- ACTION ITEM: Please transcribe every record below exactly, leaving out the pictures.

- STORED DATA:
- - - - -

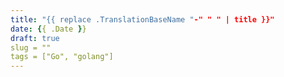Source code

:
```yaml
---
title: "{{ replace .TranslationBaseName "-" " " | title }}"
date: {{ .Date }}
draft: true
slug = ""
tags = ["Go", "golang"]
---
```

- - - - -

- RESPONSE TO THIS EXERCISE:
Source code

:
```yaml
---
title: "{{ replace .TranslationBaseName "-" " " | title }}"
date: {{ .Date }}
draft: true
slug = ""
tags = ["Go", "golang"]
---
```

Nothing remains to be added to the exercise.